Pat Arrowsmith’s legacy - the antinuclear activist was a peace poet too

Pat Arrowsmith, the British peace activist and notable figure in the Campaign for Nuclear Disarmament, passed away last week at the age of 93. Obituaries have celebrated her commitment to the peace movement, noted her one-day marriage (despite being a lesbian, Arrowsmith married a man to fulfil the terms of her father’s inheritance) and mentioned the numerous prison sentences she served for protest action.

These facts of Arrowsmith’s life are part of the record. However, there is another aspect of her legacy which has been largely overlooked – her poetry.

Arrowsmith clearly valued and enjoyed writing. Her poetry was circulated in antinuclear publications and anthologies and compiled in pamphlets and books. She wrote in prison and also published novels and a memoir called I Should Have Been a Hornby Train (1992).

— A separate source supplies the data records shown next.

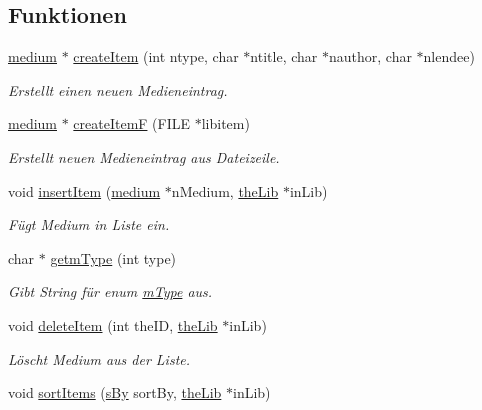 \subsection*{Funktionen}
\begin{DoxyCompactItemize}
\item 
\hyperlink{structmedium}{medium} $\ast$ \hyperlink{group___lend_lib_item_ga1185f2a8edcaade3abe78fcb9b12b296}{create\+Item} (int ntype, char $\ast$ntitle, char $\ast$nauthor, char $\ast$nlendee)
\begin{DoxyCompactList}\small\item\em Erstellt einen neuen Medieneintrag. \end{DoxyCompactList}\item 
\hyperlink{structmedium}{medium} $\ast$ \hyperlink{group___lend_lib_item_ga3c252a365f5cd607504a6844fa834fa0}{create\+ItemF} (F\+I\+LE $\ast$libitem)
\begin{DoxyCompactList}\small\item\em Erstellt neuen Medieneintrag aus Dateizeile. \end{DoxyCompactList}\item 
void \hyperlink{group___lend_lib_item_ga058529b36e24022df82cbd493da36546}{insert\+Item} (\hyperlink{structmedium}{medium} $\ast$n\+Medium, \hyperlink{structthe_lib}{the\+Lib} $\ast$in\+Lib)
\begin{DoxyCompactList}\small\item\em Fügt Medium in Liste ein. \end{DoxyCompactList}\item 
char $\ast$ \hyperlink{group___lend_lib_item_ga4035658306db5a1a5377f03fde86fc07}{getm\+Type} (int type)
\begin{DoxyCompactList}\small\item\em Gibt String für enum \hyperlink{group___lend_lib_item_ga636cfca014f3212ea82d45e28f9cb51b}{m\+Type} aus. \end{DoxyCompactList}\item 
void \hyperlink{group___lend_lib_item_ga447b6570a741216e0c956834b457babe}{delete\+Item} (int the\+ID, \hyperlink{structthe_lib}{the\+Lib} $\ast$in\+Lib)
\begin{DoxyCompactList}\small\item\em Löscht Medium aus der Liste. \end{DoxyCompactList}\item 
void \hyperlink{group___lend_lib_item_ga830122f0b78ac6606bfca2103065677c}{sort\+Items} (\hyperlink{group___lend_lib_item_ga557119015745f6890b5eb4367beba8f3}{s\+By} sort\+By, \hyperlink{structthe_lib}{the\+Lib} $\ast$in\+Lib)

\end{DoxyCompactItemize}
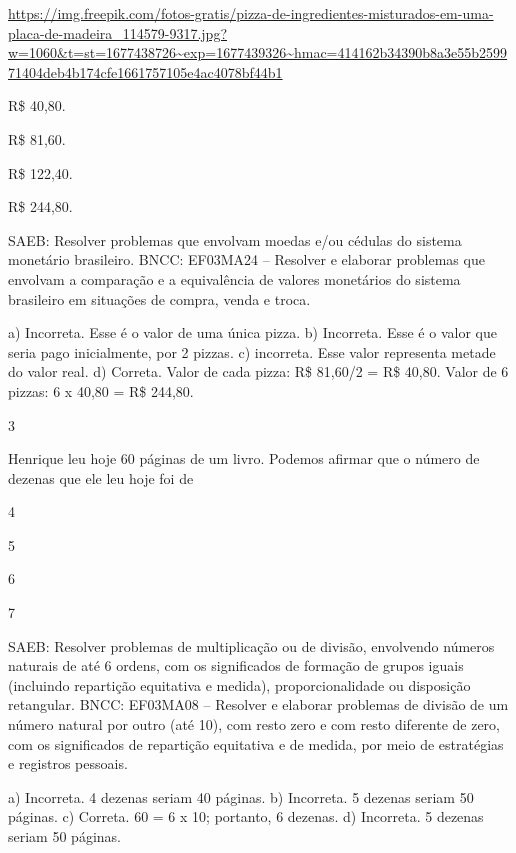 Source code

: \begin{multicols}{2}
{\begin{escolha}
{\url{https://img.freepik.com/fotos-gratis/pizza-de-ingredientes-misturados-em-uma-placa-de-madeira_114579-9317.jpg?w=1060\&t=st=1677438726~exp=1677439326~hmac=414162b34390b8a3e55b259971404deb4b174cfe1661757105e4ac4078bf44b1}

\begin{escolha}

\item
  R\$ 40,80.
\item
  R\$ 81,60.
\item
  R\$ 122,40.
\item
  R\$ 244,80.
\end{escolha}

SAEB: Resolver problemas que envolvam moedas e/ou cédulas do sistema monetário brasileiro.
BNCC: EF03MA24 -- Resolver e elaborar problemas que envolvam a comparação e a equivalência de
valores monetários do sistema brasileiro em situações de compra, venda e troca.

a) Incorreta. Esse é o valor de uma única pizza.
b) Incorreta. Esse é o valor que seria pago inicialmente, por 2 pizzas.
c) incorreta. Esse valor representa metade do valor real.
d) Correta. Valor de cada pizza: R\$ 81,60/2 = R\$ 40,80. Valor de 6 pizzas: 6 x 40,80 = R\$ 244,80.

\num{3}

Henrique leu hoje 60 páginas de um livro. Podemos afirmar que o número de dezenas que ele leu hoje foi de

\begin{escolha}

\item
  4
\item
  5
\item
  6
\item
  7
\end{escolha}

SAEB: Resolver problemas de multiplicação ou de divisão, envolvendo números naturais de até 6 ordens, com os significados de formação de grupos iguais (incluindo repartição equitativa e medida),
proporcionalidade ou disposição retangular.
BNCC: EF03MA08 -- Resolver e elaborar problemas de divisão de um número natural por outro (até
10), com resto zero e com resto diferente de zero, com os significados de repartição equitativa
e de medida, por meio de estratégias e registros pessoais.

a) Incorreta. 4 dezenas seriam 40 páginas.
b) Incorreta. 5 dezenas seriam 50 páginas.
c) Correta. 60 = 6 x 10; portanto, 6 dezenas.
d) Incorreta. 5 dezenas seriam 50 páginas.

}
\end{escolha}}
\end{multicols}
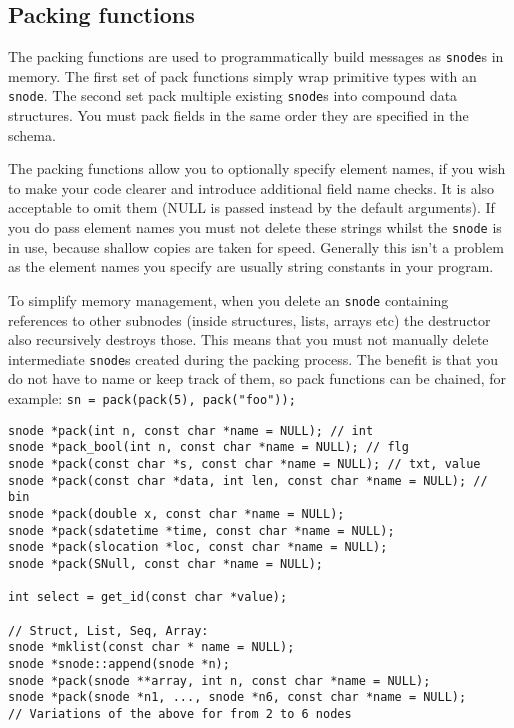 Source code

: \documentclass[12pt,a4paper,twoside]{article}
\renewcommand{\_}{\texttt{\symbol{95}}}
\begin{document}
\subsection{Packing functions}

The packing functions are used to programmatically build messages as
\verb^snode^s in memory. The first set of pack functions simply wrap primitive
types with an \verb^snode^. The second set pack multiple existing
\verb^snode^s into compound data structures. You must pack fields
in the same order they are specified in the schema.

The packing functions allow you to optionally specify element
names, if you wish to make your code clearer and introduce additional
field name checks. It is also acceptable to omit them (NULL is passed
instead by the default arguments). If you do pass element names
you must not delete these strings whilst the \verb^snode^ is in use,
because shallow copies are taken for speed. Generally this isn't
a problem as the element names you specify are usually string constants
in your program.

To simplify memory management, when you delete an \verb^snode^ containing
references to other subnodes (inside structures, lists, arrays etc)
the destructor also recursively destroys those. This means that you must
not manually delete intermediate \verb^snode^s created during the
packing process. The benefit is that you do not have to name or
keep track of them, so pack functions can be chained, for example:
\verb^sn = pack(pack(5), pack("foo"));^

\begin{verbatim}
snode *pack(int n, const char *name = NULL); // int
snode *pack_bool(int n, const char *name = NULL); // flg
snode *pack(const char *s, const char *name = NULL); // txt, value
snode *pack(const char *data, int len, const char *name = NULL); // bin
snode *pack(double x, const char *name = NULL);
snode *pack(sdatetime *time, const char *name = NULL);
snode *pack(slocation *loc, const char *name = NULL);
snode *pack(SNull, const char *name = NULL);

int select = get_id(const char *value);

// Struct, List, Seq, Array:
snode *mklist(const char * name = NULL);
snode *snode::append(snode *n);
snode *pack(snode **array, int n, const char *name = NULL);
snode *pack(snode *n1, ..., snode *n6, const char *name = NULL);
// Variations of the above for from 2 to 6 nodes
\end{verbatim}
\end{document}
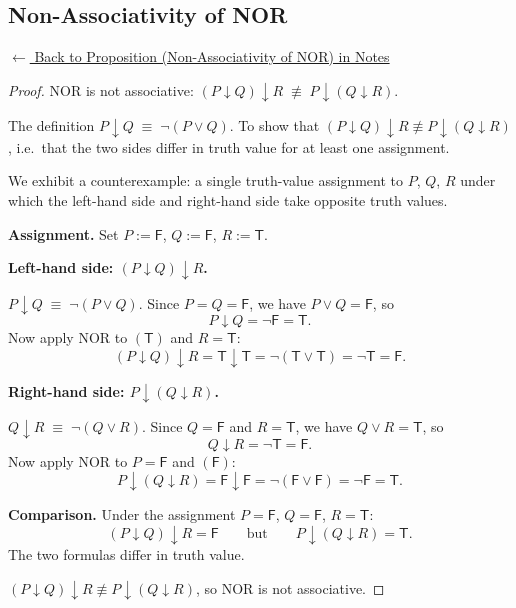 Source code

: 
\subsection*{Non-Associativity of NOR}
\label{prf:nor-non-associativity}

\begin{remark*}[Return]
\hyperref[prop:nor-complete]{$\leftarrow$ Back to Proposition (Non-Associativity of NOR) in Notes}
\end{remark*}

\begin{proof}
\Claim NOR is not associative: $(P \downarrow Q) \downarrow R \;\not\equiv\; P \downarrow (Q \downarrow R)$.

\Given The definition $P \downarrow Q \;\equiv\; \neg(P \vee Q)$.
\Goal To show that $(P \downarrow Q) \downarrow R \not\equiv P \downarrow (Q \downarrow R)$,
i.e.\ that the two sides differ in truth value for at least one assignment.

\Strategy We exhibit a counterexample: a single truth-value assignment to $P$, $Q$, $R$
under which the left-hand side and right-hand side take opposite truth values.

\medskip
\textbf{Assignment.} Set $P := \mathsf{F}$, $Q := \mathsf{F}$, $R := \mathsf{T}$.

\medskip
\textbf{Left-hand side: $(P \downarrow Q) \downarrow R$.}

\ByDef $P \downarrow Q \;\equiv\; \neg(P \vee Q)$.
Since $P = Q = \mathsf{F}$, we have $P \vee Q = \mathsf{F}$, so
\[
    P \downarrow Q = \neg\mathsf{F} = \mathsf{T}.
\]
Now apply NOR to $(\mathsf{T})$ and $R = \mathsf{T}$:
\[
    (P \downarrow Q) \downarrow R = \mathsf{T} \downarrow \mathsf{T}
    = \neg(\mathsf{T} \vee \mathsf{T}) = \neg\mathsf{T} = \mathsf{F}.
\]

\medskip
\textbf{Right-hand side: $P \downarrow (Q \downarrow R)$.}

\ByDef $Q \downarrow R \;\equiv\; \neg(Q \vee R)$.
Since $Q = \mathsf{F}$ and $R = \mathsf{T}$, we have $Q \vee R = \mathsf{T}$, so
\[
    Q \downarrow R = \neg\mathsf{T} = \mathsf{F}.
\]
Now apply NOR to $P = \mathsf{F}$ and $(\mathsf{F})$:
\[
    P \downarrow (Q \downarrow R) = \mathsf{F} \downarrow \mathsf{F}
    = \neg(\mathsf{F} \vee \mathsf{F}) = \neg\mathsf{F} = \mathsf{T}.
\]

\medskip
\textbf{Comparison.}
Under the assignment $P = \mathsf{F}$, $Q = \mathsf{F}$, $R = \mathsf{T}$:
\[
    (P \downarrow Q) \downarrow R = \mathsf{F}
    \qquad\text{but}\qquad
    P \downarrow (Q \downarrow R) = \mathsf{T}.
\]
The two formulas differ in truth value.

\Hence $(P \downarrow Q) \downarrow R \not\equiv P \downarrow (Q \downarrow R)$,
so NOR is not associative. \AsReq
\end{proof}

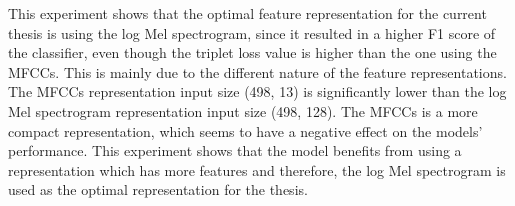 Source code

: \newline
\newline
This experiment shows that the optimal feature representation for the current thesis is using the log Mel spectrogram, since it resulted in a higher F1 score of the classifier, even though the triplet loss value is higher than the one using the \glspl{MFCC}. This is mainly due to the different nature of the feature representations. The \glspl{MFCC} representation input size (498, 13) is significantly lower than the log Mel spectrogram representation input size (498, 128). The \glspl{MFCC} is a more compact representation, which seems to have a negative effect on the models' performance. This experiment shows that the model benefits from using a representation which has more features and therefore, the log Mel spectrogram is used as the optimal representation for the thesis.

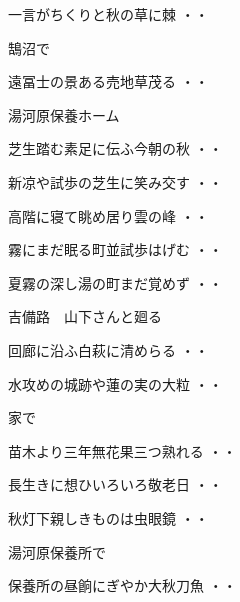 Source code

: \vspace{0.4cm}
\begin{shiika}一言がちくりと秋の草に棘
\hfill{・・}\end{shiika}
\vspace{0.4cm}
鵠沼で
\begin{shiika}遠冨士の景ある売地草茂る
\hfill{・・}\end{shiika}
\vspace{0.4cm}
湯河原保養ホーム
\begin{shiika}芝生踏む素足に伝ふ今朝の秋
\hfill{・・}\end{shiika}
\begin{shiika}新凉や試歩の芝生に笑み交す
\hfill{・・}\end{shiika}
\begin{shiika}高階に寝て眺め居り雲の峰
\hfill{・・}\end{shiika}
\begin{shiika}霧にまだ眠る町並試歩はげむ
\hfill{・・}\end{shiika}
\begin{shiika}夏霧の深し湯の町まだ覚めず
\hfill{・・}\end{shiika}
\vspace{0.4cm}
吉備路　山下さんと廻る
\begin{shiika}回廊に沿ふ白萩に清めらる
\hfill{・・}\end{shiika}
\begin{shiika}水攻めの城跡や蓮の実の大粒
\hfill{・・}\end{shiika}
\vspace{0.4cm}
家で
\begin{shiika}苗木より三年無花果三つ熟れる
\hfill{・・}\end{shiika}
\begin{shiika}長生きに想ひいろいろ敬老日
\hfill{・・}\end{shiika}
\begin{shiika}秋灯下親しきものは虫眼鏡
\hfill{・・}\end{shiika}
\vspace{0.4cm}
湯河原保養所で
\begin{shiika}保養所の昼餉にぎやか大秋刀魚
\hfill{・・}\end{shiika}
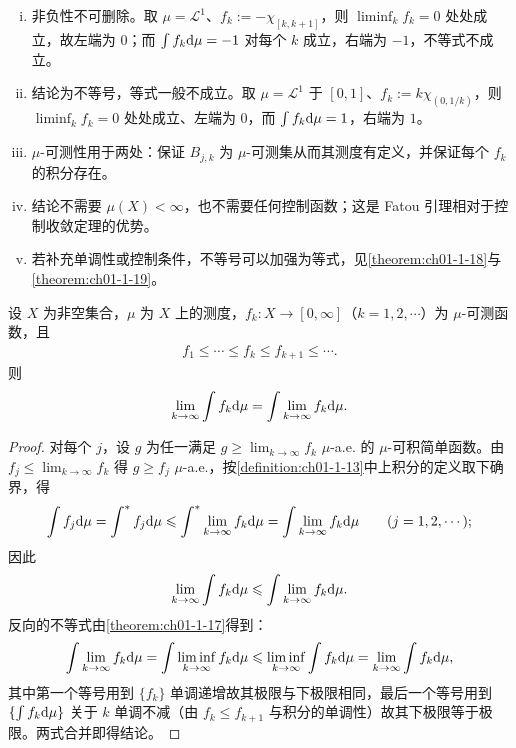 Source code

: \documentclass[../../main.tex]{subfiles}%
\begin{document}
\begin{remark}\label{remark:ch01-thm-1-17-条件}
\begin{enumerate}[(i)]
\item 非负性不可删除。取 $\mu=\mathcal{L}^1$、$f_k:=-\chi_{[k,k+1]}$，则 $\liminf_{k}f_k=0$ 处处成立，故左端为 $0$；而 $\int f_k\mathrm{d}\mu=-1$ 对每个 $k$ 成立，右端为 $-1$，不等式不成立。
\item 结论为不等号，等式一般不成立。取 $\mu=\mathcal{L}^1$ 于 $[0,1]$、$f_k:=k\chi_{(0,1/k)}$，则 $\liminf_{k}f_k=0$ 处处成立、左端为 $0$，而 $\int f_k\mathrm{d}\mu=1$，右端为 $1$。
\item $\mu$-可测性用于两处：保证 $B_{j,k}$ 为 $\mu$-可测集从而其测度有定义，并保证每个 $f_k$ 的积分存在。
\item 结论不需要 $\mu(X)<\infty$，也不需要任何控制函数；这是 Fatou 引理相对于控制收敛定理的优势。
\item 若补充单调性或控制条件，不等号可以加强为等式，见\cref{theorem:ch01-1-18}与\cref{theorem:ch01-1-19}。%
\end{enumerate}
\end{remark}

\begin{theorem}[单调收敛定理]\label{theorem:ch01-1-18}
设 $X$ 为非空集合，$\mu$ 为 $X$ 上的测度，$f_k:X\to[0,\infty]$（$k=1,2,\cdots$）为 $\mu$-可测函数，且
\begin{align*}
f_1\leqslant\cdots\leqslant f_k\leqslant f_{k+1}\leqslant\cdots .
\end{align*}
则
\begin{align}
\lim_{k\to\infty}\int f_k\mathrm{d}\mu=\int\lim_{k\to\infty}f_k\mathrm{d}\mu .\label{align:ch01-1-18-mct}
\end{align}
\end{theorem}

\begin{proof}
对每个 $j$，设 $g$ 为任一满足 $g\geqslant\lim_{k\to\infty}f_k$ $\mu$-a.e. 的 $\mu$-可积简单函数。由 $f_j\leqslant\lim_{k\to\infty}f_k$ 得 $g\geqslant f_j$ $\mu$-a.e.，按\cref{definition:ch01-1-13}中上积分的定义取下确界，得%
\begin{align*}
\int f_j\mathrm{d}\mu=\int^{*}f_j\mathrm{d}\mu\leqslant\int^{*}\lim_{k\to\infty}f_k\mathrm{d}\mu=\int\lim_{k\to\infty}f_k\mathrm{d}\mu\qquad(j=1,2,\cdots);
\end{align*}
因此
\begin{align*}
\lim_{k\to\infty}\int f_k\mathrm{d}\mu\leqslant\int\lim_{k\to\infty}f_k\mathrm{d}\mu .
\end{align*}
反向的不等式由\cref{theorem:ch01-1-17}得到：%
\begin{align*}
\int\lim_{k\to\infty}f_k\mathrm{d}\mu=\int\liminf_{k\to\infty}f_k\mathrm{d}\mu\leqslant\liminf_{k\to\infty}\int f_k\mathrm{d}\mu=\lim_{k\to\infty}\int f_k\mathrm{d}\mu,
\end{align*}
其中第一个等号用到 $\{f_k\}$ 单调递增故其极限与下极限相同，最后一个等号用到 $\{\int f_k\mathrm{d}\mu\}$ 关于 $k$ 单调不减（由 $f_k\leqslant f_{k+1}$ 与积分的单调性）故其下极限等于极限。两式合并即得结论。
\end{proof}
\end{document}
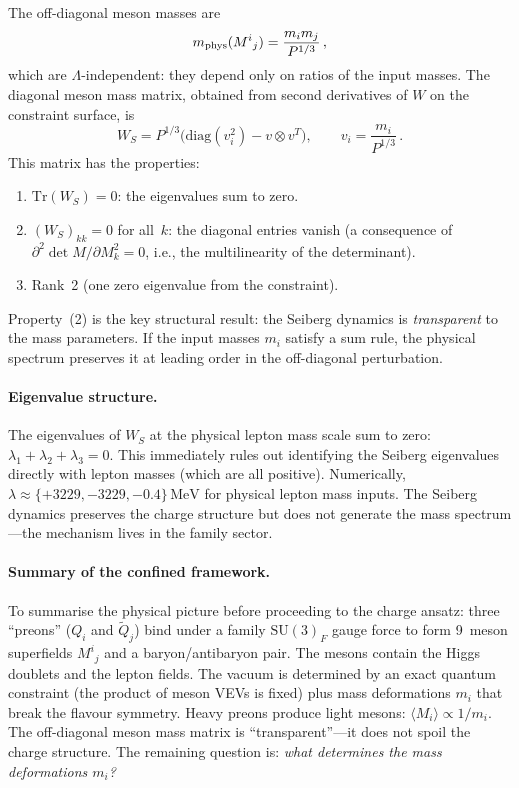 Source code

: \documentclass[12pt,a4paper]{article}
\makeatletter
\newcommand{\SU}{\mathrm{SU}}
\newcommand{\Tr}{\mathrm{Tr}}
\newcommand{\diag}{\mathrm{diag}}
\newcommand{\MeV}{\,\mathrm{MeV}}
\newcommand{\ie}{i.e.\@}
\makeatother
\begin{document}
The off-diagonal meson masses are
\begin{equation}
  m_{\rm phys}(M^i{}_j) = \frac{m_i m_j}{P^{1/3}}\,,
  \label{eq:offdiag}
\end{equation}
which are $\Lambda$-independent: they depend only on ratios of the
input masses. The diagonal meson mass matrix, obtained from second
derivatives of $W$ on the constraint surface, is
\begin{equation}
  W_S = P^{1/3}\bigl(\diag(v_i^2) - v \otimes v^T\bigr),
  \qquad v_i = \frac{m_i}{P^{1/3}}\,.
  \label{eq:WS}
\end{equation}
This matrix has the properties:
\begin{enumerate}
  \item $\Tr(W_S) = 0$: the eigenvalues sum to zero.
  \item $(W_S)_{kk} = 0$ for all~$k$: the diagonal entries vanish
    (a consequence of $\partial^2 \det M / \partial M_k^2 = 0$, \ie,
    the multilinearity of the determinant).
  \item Rank~2 (one zero eigenvalue from the constraint).
\end{enumerate}
Property~(2) is the key structural result: the Seiberg dynamics is
\emph{transparent} to the mass parameters. If the input masses $m_i$
satisfy a sum rule, the physical spectrum preserves it at leading order
in the off-diagonal perturbation.

\paragraph{Eigenvalue structure.}
The eigenvalues of $W_S$ at the physical lepton mass scale
sum to zero: $\lambda_1 + \lambda_2 +
\lambda_3 = 0$. This immediately rules out identifying the Seiberg
eigenvalues directly with lepton masses (which are all positive).
Numerically, $\lambda \approx \{+3229, -3229, -0.4\}\MeV$ for
physical lepton mass inputs. The Seiberg dynamics preserves the charge
structure but does not generate the mass spectrum---the mechanism lives
in the family sector.

\paragraph{Summary of the confined framework.}
To summarise the physical picture before proceeding to the charge
ansatz: three ``preons'' ($Q_i$ and $\tilde Q_j$) bind under
a family $\SU(3)_F$ gauge force to form 9~meson superfields
$M^i{}_j$ and a baryon/antibaryon pair. The mesons contain the
Higgs doublets and the lepton fields. The vacuum is determined by
an exact quantum constraint (the product of meson VEVs is fixed)
plus mass deformations $m_i$ that break the flavour symmetry.
Heavy preons produce light mesons: $\langle M_i\rangle \propto
1/m_i$. The off-diagonal meson mass matrix is ``transparent''---it
does not spoil the charge structure. The remaining question is:
\emph{what determines the mass deformations $m_i$?}
\end{document}
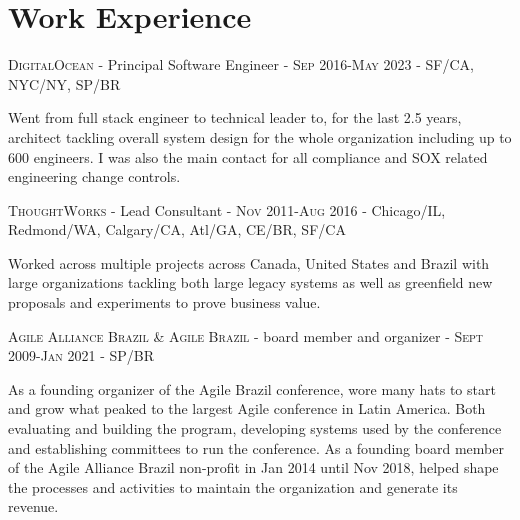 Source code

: \documentclass[letter,10pt]{article}
\begin{document}
\section{Work Experience}

\textsc{DigitalOcean} - Principal Software Engineer - \textsc{Sep 2016}-\textsc{May 2023} - SF/CA, NYC/NY, SP/BR

Went from full stack engineer to technical leader to, for the last 2.5 years, architect tackling overall system design for the whole organization including up to 600 engineers. I was also the main contact for all compliance and SOX related engineering change controls.

\textsc{ThoughtWorks} - Lead Consultant - \textsc{Nov 2011}-\textsc{Aug 2016} - Chicago/IL, Redmond/WA, Calgary/CA, Atl/GA, CE/BR, SF/CA

Worked across multiple projects across Canada, United States and Brazil with large organizations tackling both large legacy systems as well as greenfield new proposals and experiments to prove business value.

\textsc{Agile Alliance Brazil \& Agile Brazil} - board member and organizer - \textsc{Sept 2009}-\textsc{Jan 2021} - SP/BR

As a founding organizer of the Agile Brazil conference, wore many hats to start and grow what peaked to the largest Agile conference in Latin America. Both evaluating and building the program, developing systems used by the conference and establishing committees to run the conference.
As a founding board member of the Agile Alliance Brazil non-profit in Jan 2014 until Nov 2018, helped shape the processes and activities to maintain the organization and generate its revenue.
\end{document}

Her poems are sometimes deeply personal, as she considers the pressures of life as an activist. Thematically, the poetry is anti-war, anti-nuclear and environmentally aware – themes which have a renewed resonance for readers today. The poems go beyond protest songs – there is skill and craft to them.

The themes of Arrowsmith’s poetry

The same core messages spanned Arrowsmith’s poetry and activism. In both word and deed she argued that people in Britain are not protected from a nuclear strike.

In Greenhouse, a poem written in 1968 and republished in the peace poetry anthology Doves for the Seventies (1969) and in Arrowsmith’s collections On the Brink (1981) and Nine Lives (1990), she describes a greenhouse paradise which shelters its inhabitants from the world.

Glass of course is a fragile material, and the greenhouse roof is no defence against the “hail of silver bullets” which strike the panes. In the lines “how thinly screened we are; / how soon our shelter may be shattered”, the poem invites us to imagine our own vulnerability in the face of war.

The papers of Pat Arrowsmith at LSE.

Similarly, following the circulation of the civil defence pamphlet Protect and Survive, in 1980 Arrowsmith followed its advice and wrote to her landlords, Haringey Council, to request that they provide a nuclear shelter for residents of her building. This tested the protocols laid out in Protect and Survive, but she recieved no response.

Arrowsmith responded directly to Protect and Survive in her creative work too. She reused its illustrations of a man building a shelter in On The Brink (1981), alongside On Winning One’s Half Century (1980), a poem which ridicules nuclear defence advice broadcast on BBC television show Panorama.

Arrowsmith’s environment-focused antinuclear poems were ahead of their time. The 1980s brought greater interest in the environmental (and health) impact of bomb testing and nuclear waste. Jonathan Schell’s The Fate of the Earth (1982) articles, originally published in The New Yorker, were particularly influential.

Arrowsmith’s poem Rock Pool (1970) raises similar concerns, a decade before. The poem mentions “strontium”, alluding to the impact of atmospheric nuclear testing and the radioactive strontium-90 isotope (a component of fallout from nuclear testing now present throughout the environment and in our bodies).

Her other poems from this period blur the line between human cities and animal habitats, suggesting a shared vulnerability between humans and the natural world.

Arrowsmith’s reflections

In my research in British antinuclear poetry, I have identified recurring images of glass in Arrowsmith’s poetry. Glass screens, lenses, mirrors, windows and glass-like watery surfaces appear again and again. They form fragile boundaries, both there and not there. They frame and warp what is seen, inviting the reader to question their perspective.

In particular, reflective glass windows act as screens where a view and reflection are brought together to create ghostly collages around moments of self-reflection. In Coach Journey, the final poem in the collection Dark Light (2009), Arrowsmith is starkly introspective as she acknowledges the motif:

Bewitched window-panes,

Semi-transparent images,

Phantom scenery,

Are emblematic of my life,

Where truth is often overlaid, confused,

By partial falsehood,

Self-deception.

This is a startling moment of self-doubt for someone whose sense of conviction in her cause was so public, perhaps showing her discomfort with the public-facing role she had acquired. In Self View, published in Drawing to Extinction (2000), she likened watching herself on television to seeing “someone I once saw or met or knew”, separating her private self from the public activist.

In Poet in 1983 (1983), Arrowsmith questions the value in writing poetry when there is so much injustice and suffering to be put right: “When the fate / of humanity is at stake / who cares”. But in his introduction to her collection On the Brink (1981), fellow poet Adrian Mitchell drew a comparison between Arrowsmith and Wilfred Owen.

He saw them as peace poets whose work is a warning to readers: “Pat has continually warned us of the dangers we’re in and the new dangers we’re creating … she emphasises how the human race threatens itself and nature too”.

Arrowsmith’s poetry not only adds to her legacy as an activist, it builds on the tradition of peace poetry too.